● Task instructions: Show me every line in the listing that has the word "This".

● Data:
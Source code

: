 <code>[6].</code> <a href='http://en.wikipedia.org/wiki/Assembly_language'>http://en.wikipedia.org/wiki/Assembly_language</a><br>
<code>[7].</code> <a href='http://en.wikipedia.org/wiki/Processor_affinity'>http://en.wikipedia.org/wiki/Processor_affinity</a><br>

...

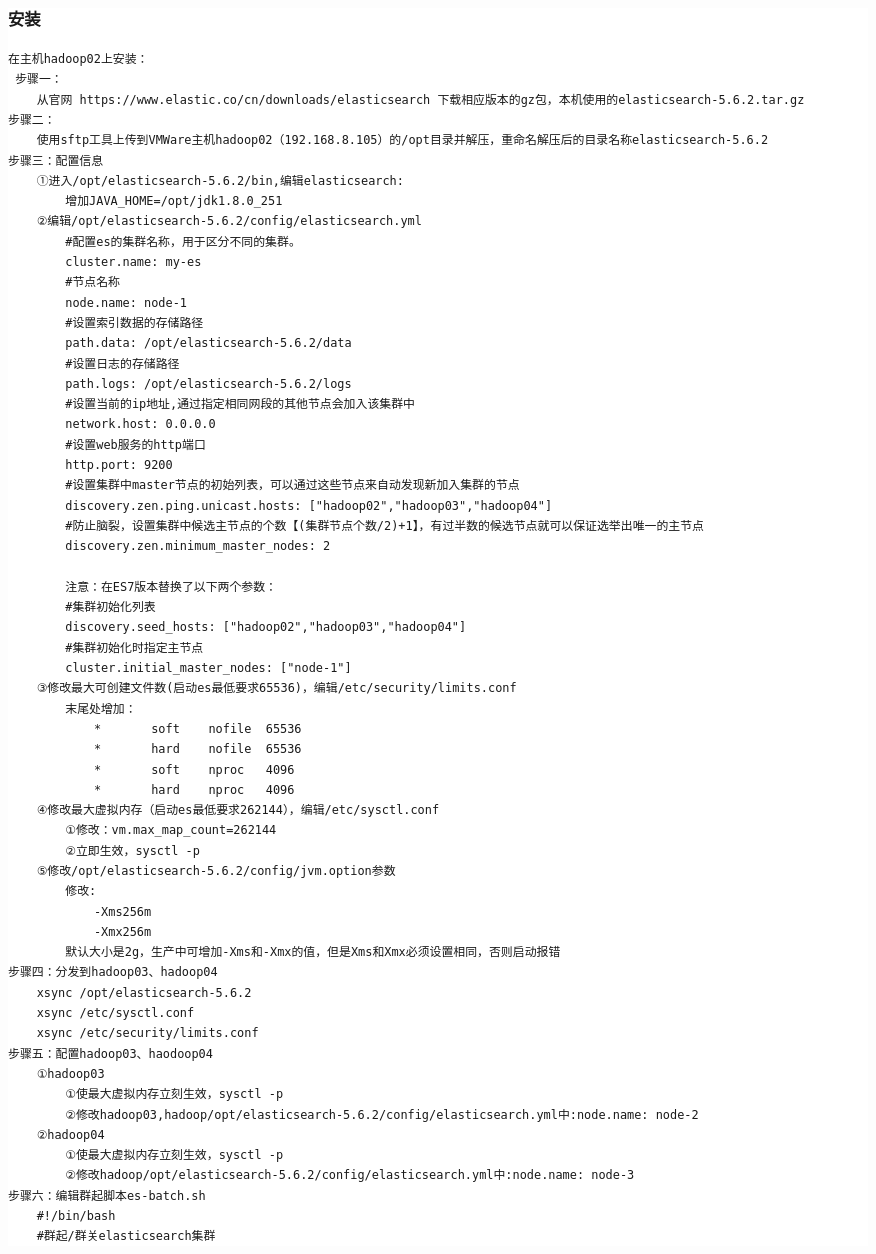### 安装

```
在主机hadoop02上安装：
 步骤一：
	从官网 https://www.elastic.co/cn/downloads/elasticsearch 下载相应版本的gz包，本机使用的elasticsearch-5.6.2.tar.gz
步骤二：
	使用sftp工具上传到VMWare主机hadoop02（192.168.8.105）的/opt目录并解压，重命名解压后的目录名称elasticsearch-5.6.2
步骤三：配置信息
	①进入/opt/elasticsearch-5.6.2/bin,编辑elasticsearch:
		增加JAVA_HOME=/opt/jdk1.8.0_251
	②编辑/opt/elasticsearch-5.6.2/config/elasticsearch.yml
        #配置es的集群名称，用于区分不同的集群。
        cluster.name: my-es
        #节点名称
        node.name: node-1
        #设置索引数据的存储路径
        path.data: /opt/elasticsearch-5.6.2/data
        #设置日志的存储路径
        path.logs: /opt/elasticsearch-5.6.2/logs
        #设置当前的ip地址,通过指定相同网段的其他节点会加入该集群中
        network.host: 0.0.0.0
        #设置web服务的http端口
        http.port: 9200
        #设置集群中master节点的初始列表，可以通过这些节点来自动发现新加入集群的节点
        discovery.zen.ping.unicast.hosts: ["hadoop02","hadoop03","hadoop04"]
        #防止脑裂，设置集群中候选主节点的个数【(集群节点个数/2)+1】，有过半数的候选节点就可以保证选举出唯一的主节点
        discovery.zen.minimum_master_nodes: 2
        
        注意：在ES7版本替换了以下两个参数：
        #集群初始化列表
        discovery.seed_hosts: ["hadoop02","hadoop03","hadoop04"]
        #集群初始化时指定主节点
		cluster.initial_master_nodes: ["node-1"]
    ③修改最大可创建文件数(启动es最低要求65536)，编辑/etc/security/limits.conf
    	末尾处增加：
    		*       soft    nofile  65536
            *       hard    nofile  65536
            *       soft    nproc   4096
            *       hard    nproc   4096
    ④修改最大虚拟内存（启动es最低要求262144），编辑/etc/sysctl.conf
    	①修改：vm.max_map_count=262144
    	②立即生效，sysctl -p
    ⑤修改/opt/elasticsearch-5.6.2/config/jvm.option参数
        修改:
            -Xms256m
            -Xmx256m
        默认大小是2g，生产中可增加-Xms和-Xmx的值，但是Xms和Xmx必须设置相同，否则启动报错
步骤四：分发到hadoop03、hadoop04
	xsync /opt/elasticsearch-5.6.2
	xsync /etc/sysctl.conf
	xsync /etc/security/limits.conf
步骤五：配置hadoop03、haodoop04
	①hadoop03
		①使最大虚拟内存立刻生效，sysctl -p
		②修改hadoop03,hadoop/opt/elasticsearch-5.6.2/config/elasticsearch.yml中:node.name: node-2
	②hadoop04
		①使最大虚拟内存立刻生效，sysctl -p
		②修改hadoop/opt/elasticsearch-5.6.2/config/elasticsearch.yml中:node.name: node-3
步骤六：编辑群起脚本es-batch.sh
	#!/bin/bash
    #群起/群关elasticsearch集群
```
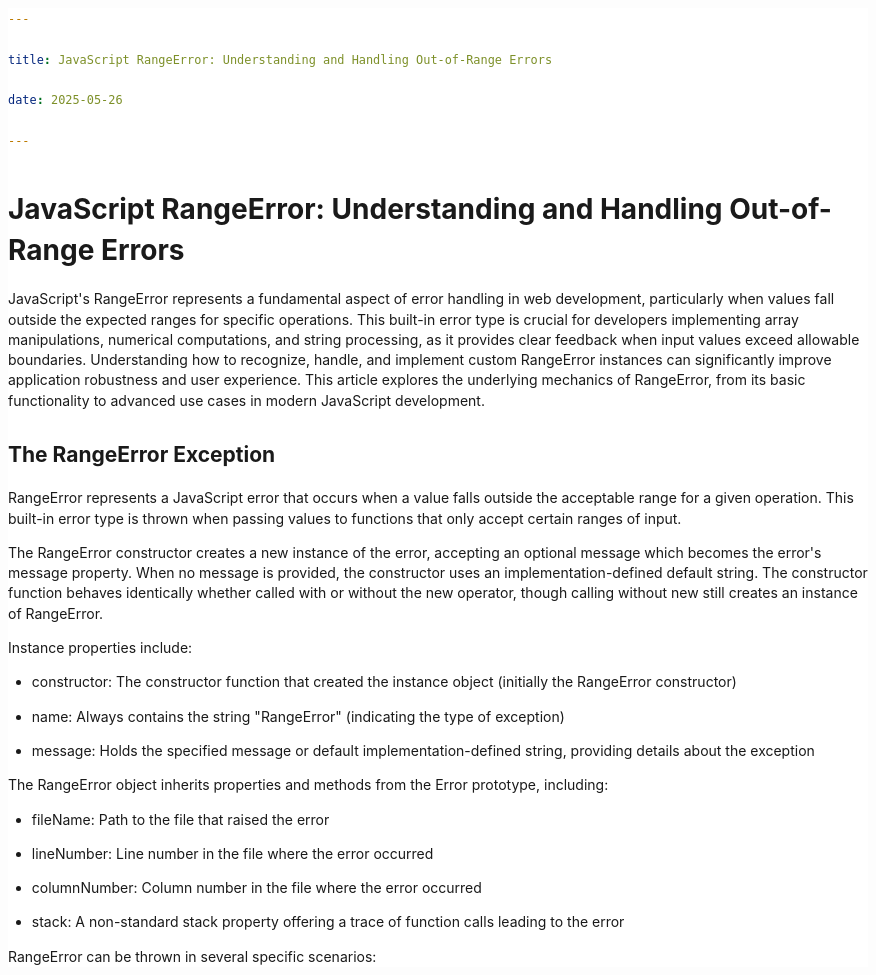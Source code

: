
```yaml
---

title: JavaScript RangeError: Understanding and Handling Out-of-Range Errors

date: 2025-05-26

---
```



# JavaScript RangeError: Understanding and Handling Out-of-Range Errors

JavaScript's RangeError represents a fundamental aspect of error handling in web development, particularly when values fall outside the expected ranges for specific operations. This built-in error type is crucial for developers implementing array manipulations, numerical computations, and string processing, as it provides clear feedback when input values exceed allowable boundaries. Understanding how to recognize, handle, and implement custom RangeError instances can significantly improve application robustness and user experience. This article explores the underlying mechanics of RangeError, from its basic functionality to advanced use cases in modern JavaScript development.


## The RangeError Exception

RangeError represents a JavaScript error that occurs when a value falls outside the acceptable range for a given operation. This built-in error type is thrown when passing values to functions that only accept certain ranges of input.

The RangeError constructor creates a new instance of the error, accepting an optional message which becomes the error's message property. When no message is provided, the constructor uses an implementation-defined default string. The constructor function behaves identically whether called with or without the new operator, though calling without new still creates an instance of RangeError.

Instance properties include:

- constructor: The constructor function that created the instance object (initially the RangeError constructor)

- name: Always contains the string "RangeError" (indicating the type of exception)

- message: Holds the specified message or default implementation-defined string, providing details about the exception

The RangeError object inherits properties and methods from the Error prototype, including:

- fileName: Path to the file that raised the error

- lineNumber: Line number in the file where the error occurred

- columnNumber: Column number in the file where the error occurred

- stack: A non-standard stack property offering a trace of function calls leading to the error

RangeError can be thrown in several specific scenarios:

● Exercise output:
JavaScript's RangeError represents a fundamental aspect of error handling in web development, particularly when values fall outside the expected ranges for specific operations. This built-in error type is crucial for developers implementing array manipulations, numerical computations, and string processing, as it provides clear feedback when input values exceed allowable boundaries. Understanding how to recognize, handle, and implement custom RangeError instances can significantly improve application robustness and user experience. This article explores the underlying mechanics of RangeError, from its basic functionality to advanced use cases in modern JavaScript development.
RangeError represents a JavaScript error that occurs when a value falls outside the acceptable range for a given operation. This built-in error type is thrown when passing values to functions that only accept certain ranges of input.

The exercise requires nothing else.